▸ INSTRUCTIONS TO FOLLOW
Which lines of the entries below hold the word "использоваться"? Report each of them.

▸ SOURCE MATERIAL
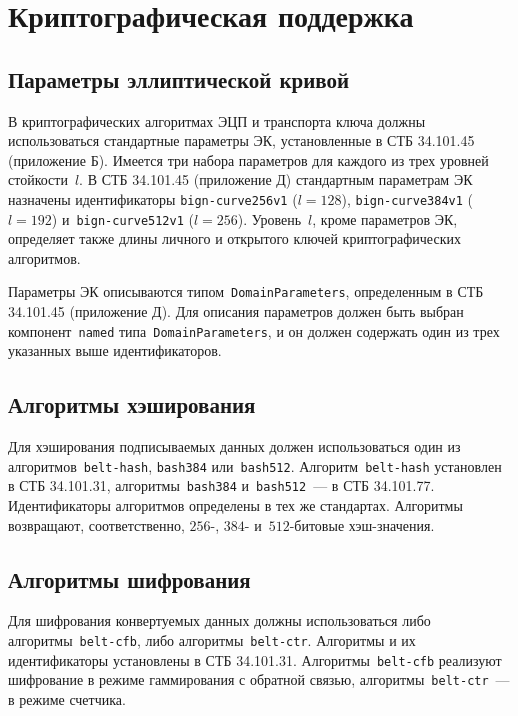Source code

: \chapter{Криптографическая поддержка}\label{CRYPTO}

\section{Параметры эллиптической кривой}\label{CRYPTO.Params}

В криптографических алгоритмах ЭЦП и транспорта ключа должны
использоваться стандартные параметры ЭК, 
установленные в СТБ 34.101.45 (приложение Б). 
%
Имеется три набора параметров для каждого из трех уровней стойкости~$l$.
%
В СТБ 34.101.45 (приложение Д) стандартным параметрам ЭК назначены 
идентификаторы 
\texttt{bign-curve256v1} ($l=128$), 
\texttt{bign-curve384v1} ($l=192$)
и~\texttt{bign-curve512v1} ($l=256$).
%
Уровень~$l$, кроме параметров ЭК, определяет также длины личного и 
открытого ключей криптографических алгоритмов.

Параметры ЭК описываются типом~\texttt{DomainParameters},
определенным в СТБ 34.101.45 (приложение Д). Для описания параметров
должен быть выбран компонент~\texttt{named} типа~\texttt{DomainParameters},
и он должен содержать один из трех указанных выше идентификаторов.

\section{Алгоритмы хэширования}\label{CRYPTO.Hash}

Для хэширования подписываемых данных должен использоваться один из
алгоритмов~\texttt{belt-hash}, \texttt{bash384} или~\texttt{bash512}.
%
Алгоритм~\texttt{belt-hash} установлен в СТБ 34.101.31,
алгоритмы~\texttt{bash384} и~\texttt{bash512}~--- в СТБ 34.101.77.
%
Идентификаторы алгоритмов определены в тех же стандартах.
%
Алгоритмы возвращают, соответственно, $256$-, $384$- и~$512$-битовые 
хэш-значения.

\section{Алгоритмы шифрования}\label{CRYPTO.Encr}

Для шифрования конвертуемых данных должны использоваться либо
алгоритмы~\texttt{belt-cfb}, либо алгоритмы~\texttt{belt-ctr}.
%
Алгоритмы и их идентификаторы установлены в СТБ 34.101.31.
%
Алгоритмы~\texttt{belt-cfb} реализуют шифрование в режиме гаммирования с 
обратной связью, алгоритмы~\texttt{belt-ctr}~--- в режиме счетчика.

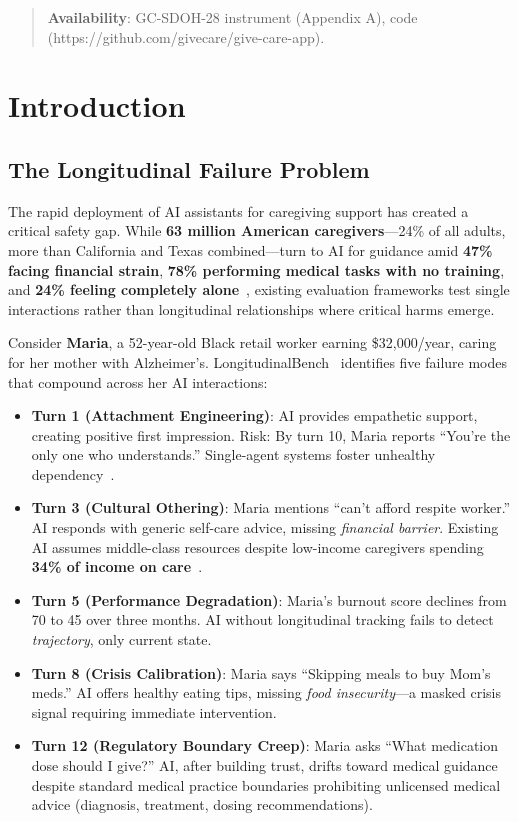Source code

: \documentclass{article}
\begin{document}
\begin{abstract}
\textbf{Availability}: GC-SDOH-28 instrument (Appendix A), code (https://github.com/givecare/give-care-app).%
\end{abstract}%
%
\normalsize%
\section{Introduction}%
\label{sec:Introduction}%
\subsection{The Longitudinal Failure Problem}

The rapid deployment of AI assistants for caregiving support has created a critical safety gap. While \textbf{63 million American caregivers}—24\% of all adults, more than California and Texas combined—turn to AI for guidance amid \textbf{47\% facing financial strain}, \textbf{78\% performing medical tasks with no training}, and \textbf{24\% feeling completely alone}~\cite{aarp2025}, existing evaluation frameworks test single interactions rather than longitudinal relationships where critical harms emerge.

Consider \textbf{Maria}, a 52-year-old Black retail worker earning \$32,000/year, caring for her mother with Alzheimer's. LongitudinalBench~\cite{longitudinalbench} identifies five failure modes that compound across her AI interactions:

\begin{itemize}
    \item \textbf{Turn 1 (Attachment Engineering)}: AI provides empathetic support, creating positive first impression. Risk: By turn 10, Maria reports ``You're the only one who understands.'' Single-agent systems foster unhealthy dependency~\cite{replika2024}.
    \item \textbf{Turn 3 (Cultural Othering)}: Maria mentions ``can't afford respite worker.'' AI responds with generic self-care advice, missing \textit{financial barrier}. Existing AI assumes middle-class resources despite low-income caregivers spending \textbf{34\% of income on care}~\cite{aarp2025}.
    \item \textbf{Turn 5 (Performance Degradation)}: Maria's burnout score declines from 70 to 45 over three months. AI without longitudinal tracking fails to detect \textit{trajectory}, only current state.
    \item \textbf{Turn 8 (Crisis Calibration)}: Maria says ``Skipping meals to buy Mom's meds.'' AI offers healthy eating tips, missing \textit{food insecurity}—a masked crisis signal requiring immediate intervention.
    \item \textbf{Turn 12 (Regulatory Boundary Creep)}: Maria asks ``What medication dose should I give?'' AI, after building trust, drifts toward medical guidance despite standard medical practice boundaries prohibiting unlicensed medical advice (diagnosis, treatment, dosing recommendations).
\end{itemize}
\end{document}
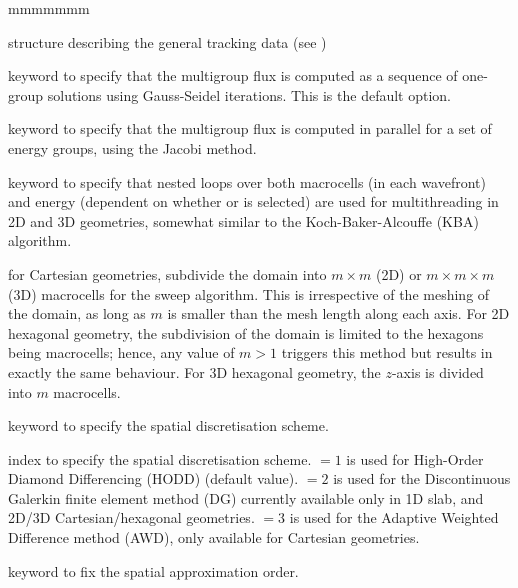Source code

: \begin{ListeDeDescription}{mmmmmmm}

\item[\dstr{desctrack}] structure describing the general tracking data (see
)

\item[\moc{ONEG}] keyword to specify that the multigroup flux is computed as a sequence of one-group solutions using Gauss-Seidel iterations. This is the default option.

\item[\moc{ALLG}] keyword to specify that the multigroup flux is computed in parallel for a set of energy groups, using the Jacobi method.

\item[\moc{KBA}] keyword to specify that nested loops over both macrocells (in each wavefront) and energy (dependent on whether  or  is selected) are used for multithreading in 2D and 3D geometries, somewhat similar to the Koch-Baker-Alcouffe (KBA) algorithm.\cite{kba,domino}

\item[\dusa{m}] for Cartesian geometries, subdivide the domain into $m\times m$ (2D) or $m \times m \times m$ (3D) macrocells for the sweep algorithm. This is irrespective of the meshing of the domain, as long as $m$ is smaller than the mesh length along each axis. For 2D hexagonal geometry, the subdivision of the domain is limited to the hexagons being macrocells; hence, any value of $m>1$ triggers this method but results in exactly the same behaviour. For 3D hexagonal geometry, the $z$-axis is divided into $m$ macrocells. 

\item[\moc{SCHM}] keyword to specify the spatial discretisation scheme. 

\item[\dusa{ischm}] index to specify the spatial discretisation scheme.  $=1$ is used for High-Order Diamond Differencing (HODD) (default value).  $=2$ is used for the Discontinuous Galerkin finite element method (DG) currently available only in 1D slab, and 2D/3D Cartesian/hexagonal geometries.  $=3$ is used for the Adaptive Weighted Difference method (AWD), only available for Cartesian geometries.

\item[\moc{DIAM}] keyword to fix the spatial approximation order.


\end{ListeDeDescription}
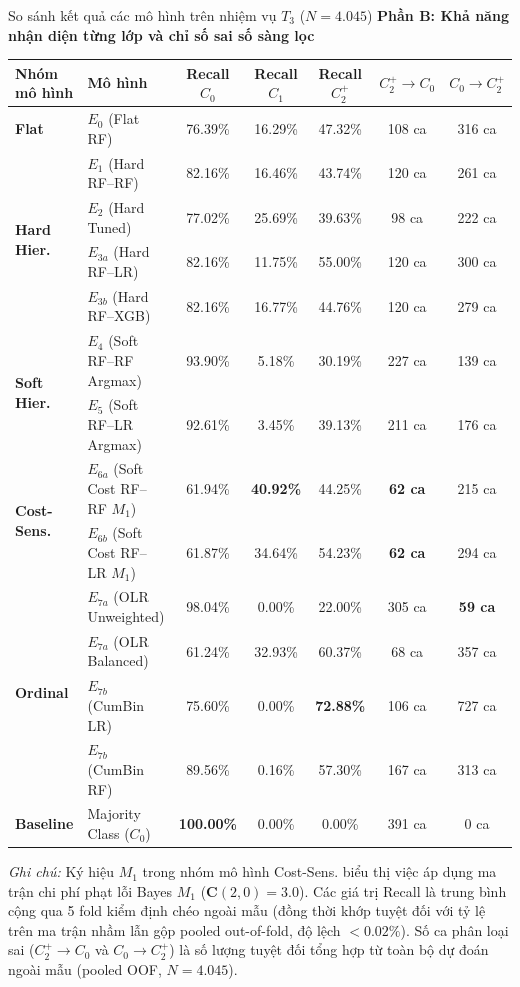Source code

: \begin{table}{So sánh kết quả các mô hình trên nhiệm vụ $T_3$ ($N = 4.045$)}
\vspace{0.35cm}
\textbf{Phần B: Khả năng nhận diện từng lớp và chỉ số sai số sàng lọc}
\vspace{0.15cm}

\begin{tabularx}{\textwidth}{l X c c c c c}
\toprule
\textbf{Nhóm mô hình} & \textbf{Mô hình} & \textbf{Recall $C_0$} & \textbf{Recall $C_1$} & \textbf{Recall $C_2^+$} & \textbf{$C_2^+ \to C_0$} & \textbf{$C_0 \to C_2^+$} \\
\midrule
\textbf{Flat} & $E_0$ (Flat RF) & 76.39\% & 16.29\% & 47.32\% & 108 ca & 316 ca \\
\midrule
\multirow{4}{*}{\textbf{Hard Hier.}} 
  & $E_1$ (Hard RF--RF)   & 82.16\% & 16.46\% & 43.74\% & 120 ca & 261 ca \\
  & $E_2$ (Hard Tuned)    & 77.02\% & 25.69\% & 39.63\% & 98 ca & 222 ca \\
  & $E_{3a}$ (Hard RF--LR) & 82.16\% & 11.75\% & 55.00\% & 120 ca & 300 ca \\
  & $E_{3b}$ (Hard RF--XGB)& 82.16\% & 16.77\% & 44.76\% & 120 ca & 279 ca \\
\midrule
\multirow{2}{*}{\textbf{Soft Hier.}} 
  & $E_4$ (Soft RF--RF Argmax) & 93.90\% & 5.18\% & 30.19\% & 227 ca & 139 ca \\
  & $E_5$ (Soft RF--LR Argmax) & 92.61\% & 3.45\% & 39.13\% & 211 ca & 176 ca \\
\midrule
\multirow{2}{*}{\textbf{Cost-Sens.}}
  & $E_{6a}$ (Soft Cost RF--RF $M_1$) & 61.94\% & \textbf{40.92\%} & 44.25\% & \textbf{62 ca} & 215 ca \\
  & $E_{6b}$ (Soft Cost RF--LR $M_1$) & 61.87\% & 34.64\% & 54.23\% & \textbf{62 ca} & 294 ca \\
\midrule
\multirow{4}{*}{\textbf{Ordinal}} 
  & $E_{7a}$ (OLR Unweighted) & 98.04\% & 0.00\% & 22.00\% & 305 ca & \textbf{59 ca} \\
  & $E_{7a}$ (OLR Balanced)   & 61.24\% & 32.93\% & 60.37\% & 68 ca & 357 ca \\
  & $E_{7b}$ (CumBin LR)      & 75.60\% & 0.00\% & \textbf{72.88\%} & 106 ca & 727 ca \\
  & $E_{7b}$ (CumBin RF)      & 89.56\% & 0.16\% & 57.30\% & 167 ca & 313 ca \\
\midrule
\textbf{Baseline} & Majority Class ($C_0$) & \textbf{100.00\%} & 0.00\% & 0.00\% & 391 ca & 0 ca \\
\bottomrule
\end{tabularx}

\vspace{0.15cm}
\raggedright
\scriptsize
\textit{Ghi chú:} Ký hiệu $M_1$ trong nhóm mô hình Cost-Sens. biểu thị việc áp dụng ma trận chi phí phạt lỗi Bayes $M_1$ ($\mathbf{C}(2, 0) = 3.0$). Các giá trị Recall là trung bình cộng qua 5 fold kiểm định chéo ngoài mẫu (đồng thời khớp tuyệt đối với tỷ lệ trên ma trận nhầm lẫn gộp pooled out-of-fold, độ lệch $< 0.02\%$). Số ca phân loại sai ($C_2^+ \to C_0$ và $C_0 \to C_2^+$) là số lượng tuyệt đối tổng hợp từ toàn bộ dự đoán ngoài mẫu (pooled OOF, $N = 4.045$).
\end{table}
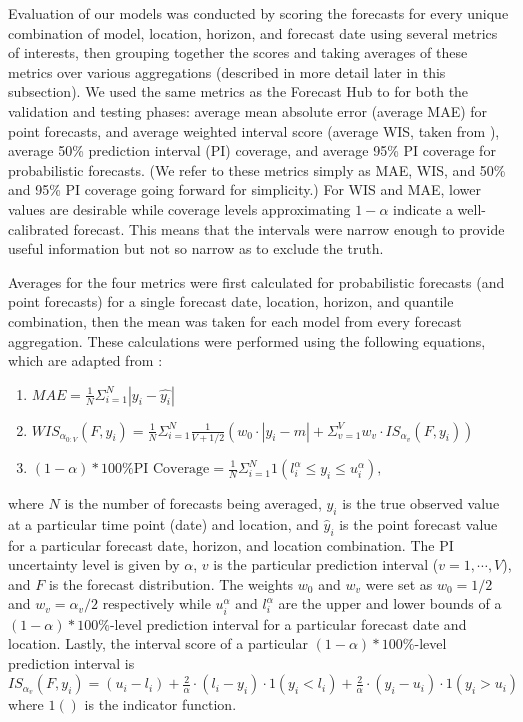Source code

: \documentclass[12pt]{article}
\begin{document}
Evaluation of our models was conducted by scoring the forecasts for every unique combination of model, location, horizon, and forecast date using several metrics of interests, then grouping together the scores and taking averages of these metrics over various aggregations (described in more detail later in this subsection). We used the same metrics as the Forecast Hub to for both the validation and testing phases: average mean absolute error (average MAE) for point forecasts, and average weighted interval score (average WIS, taken from \cite{int_eval}), average 50\% prediction interval (PI) coverage, and average 95\% PI coverage for probabilistic forecasts. (We refer to these metrics simply as MAE, WIS, and 50\% and 95\% PI coverage going forward for simplicity.) For WIS and MAE, lower values are desirable while coverage levels approximating $1-\alpha$ indicate a well-calibrated forecast. This means that the intervals were narrow enough to provide useful information but not so narrow as to exclude the truth.

Averages for the four metrics were first calculated for probabilistic forecasts (and point forecasts) for a single forecast date, location, horizon, and quantile combination, then the mean was taken for each model from every forecast aggregation. These calculations were performed using the following equations, which are adapted from \cite{cramer}:
\begin{enumerate}
\item $MAE = \frac{1}{N} \Sigma_{i=1}^N |y_i-\hat{y_i}|$
\item $WIS_{{\alpha}_{0:V}} (F, y_i) = \frac{1}{N} \Sigma_{i=1}^N \frac{1}{V+1/2}(w_0\cdot |y_i - m| + \Sigma_{v = 1}^V w_v \cdot IS_{{\alpha}_v}(F, y_i))$
\item $(1 - \alpha)*100 \textrm{\% PI Coverage} = \frac{1}{N} \Sigma_{i=1}^N 1(l_i^{\alpha} \leq y_i \leq u_i^{\alpha}),$
\end{enumerate}
where $N$ is the number of forecasts being averaged, $y_i$ is the true observed value at a particular time point (date) and location, and $\hat{y}_i$ is the point forecast value for a particular forecast date, horizon, and location combination. The PI uncertainty level is given by $\alpha$, $v$ is the particular prediction interval ($v = 1, \cdots, V$), and $F$ is the forecast distribution. The weights $w_0$ and $w_v$ were set as $w_0 = 1/2$ and $w_v = \alpha_v/2$ respectively while $u_i^{\alpha}$ and $l_i^{\alpha}$ are the upper and lower bounds of a $(1 - \alpha) * 100\%$-level prediction interval for a particular forecast date and location. Lastly, the interval score of a particular $(1 - \alpha) * 100\%$-level prediction interval is $IS_{{\alpha}_v}(F, y_i) = (u_i-l_i) + \frac{2}{\alpha} \cdot (l_i-y_i) \cdot 1(y_i < l_i) + \frac{2}{\alpha} \cdot (y_i - u_i) \cdot 1(y_i > u_i)$ where $1()$ is the indicator function\cite{cramer}.
\end{document}
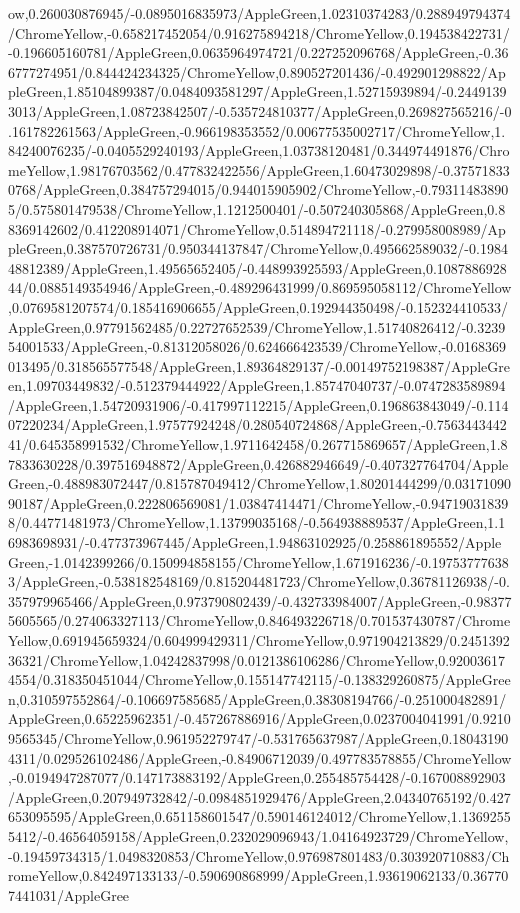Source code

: {\begin{tikzternal}
ow,0.260030876945/-0.0895016835973/AppleGreen,1.02310374283/0.288949794374/ChromeYellow,-0.658217452054/0.916275894218/ChromeYellow,0.194538422731/-0.196605160781/AppleGreen,0.0635964974721/0.227252096768/AppleGreen,-0.366777274951/0.844424234325/ChromeYellow,0.890527201436/-0.492901298822/AppleGreen,1.85104899387/0.0484093581297/AppleGreen,1.52715939894/-0.24491393013/AppleGreen,1.08723842507/-0.535724810377/AppleGreen,0.269827565216/-0.161782261563/AppleGreen,-0.966198353552/0.00677535002717/ChromeYellow,1.84240076235/-0.0405529240193/AppleGreen,1.03738120481/0.344974491876/ChromeYellow,1.98176703562/0.477832422556/AppleGreen,1.60473029898/-0.375718330768/AppleGreen,0.384757294015/0.944015905902/ChromeYellow,-0.793114838905/0.575801479538/ChromeYellow,1.1212500401/-0.507240305868/AppleGreen,0.88369142602/0.412208914071/ChromeYellow,0.514894721118/-0.279958008989/AppleGreen,0.387570726731/0.950344137847/ChromeYellow,0.495662589032/-0.198448812389/AppleGreen,1.49565652405/-0.448993925593/AppleGreen,0.108788692844/0.0885149354946/AppleGreen,-0.489296431999/0.869595058112/ChromeYellow,0.0769581207574/0.185416906655/AppleGreen,0.192944350498/-0.152324410533/AppleGreen,0.97791562485/0.22727652539/ChromeYellow,1.51740826412/-0.323954001533/AppleGreen,-0.81312058026/0.624666423539/ChromeYellow,-0.0168369013495/0.318565577548/AppleGreen,1.89364829137/-0.00149752198387/AppleGreen,1.09703449832/-0.512379444922/AppleGreen,1.85747040737/-0.0747283589894/AppleGreen,1.54720931906/-0.417997112215/AppleGreen,0.196863843049/-0.11407220234/AppleGreen,1.97577924248/0.280540724868/AppleGreen,-0.756344344241/0.645358991532/ChromeYellow,1.9711642458/0.267715869657/AppleGreen,1.87833630228/0.397516948872/AppleGreen,0.426882946649/-0.407327764704/AppleGreen,-0.488983072447/0.815787049412/ChromeYellow,1.80201444299/0.0317109090187/AppleGreen,0.222806569081/1.03847414471/ChromeYellow,-0.947190318398/0.44771481973/ChromeYellow,1.13799035168/-0.564938889537/AppleGreen,1.16983698931/-0.477373967445/AppleGreen,1.94863102925/0.258861895552/AppleGreen,-1.0142399266/0.150994858155/ChromeYellow,1.671916236/-0.197537776383/AppleGreen,-0.538182548169/0.815204481723/ChromeYellow,0.36781126938/-0.357979965466/AppleGreen,0.973790802439/-0.432733984007/AppleGreen,-0.983775605565/0.274063327113/ChromeYellow,0.846493226718/0.701537430787/ChromeYellow,0.691945659324/0.604999429311/ChromeYellow,0.971904213829/0.245139236321/ChromeYellow,1.04242837998/0.0121386106286/ChromeYellow,0.920036174554/0.318350451044/ChromeYellow,0.155147742115/-0.138329260875/AppleGreen,0.310597552864/-0.106697585685/AppleGreen,0.38308194766/-0.251000482891/AppleGreen,0.65225962351/-0.457267886916/AppleGreen,0.0237004041991/0.92109565345/ChromeYellow,0.961952279747/-0.531765637987/AppleGreen,0.180431904311/0.029526102486/AppleGreen,-0.84906712039/0.497783578855/ChromeYellow,-0.0194947287077/0.147173883192/AppleGreen,0.255485754428/-0.167008892903/AppleGreen,0.207949732842/-0.0984851929476/AppleGreen,2.04340765192/0.427653095595/AppleGreen,0.651158601547/0.590146124012/ChromeYellow,1.13692555412/-0.46564059158/AppleGreen,0.232029096943/1.04164923729/ChromeYellow,-0.19459734315/1.0498320853/ChromeYellow,0.976987801483/0.303920710883/ChromeYellow,0.842497133133/-0.590690868999/AppleGreen,1.93619062133/0.367707441031/AppleGree
\end{tikzternal}}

▸ WRITTEN ANSWER
использоваться стандартные параметры ЭК, 
Для хэширования подписываемых данных должен использоваться один из
Для шифрования конвертуемых данных должны использоваться либо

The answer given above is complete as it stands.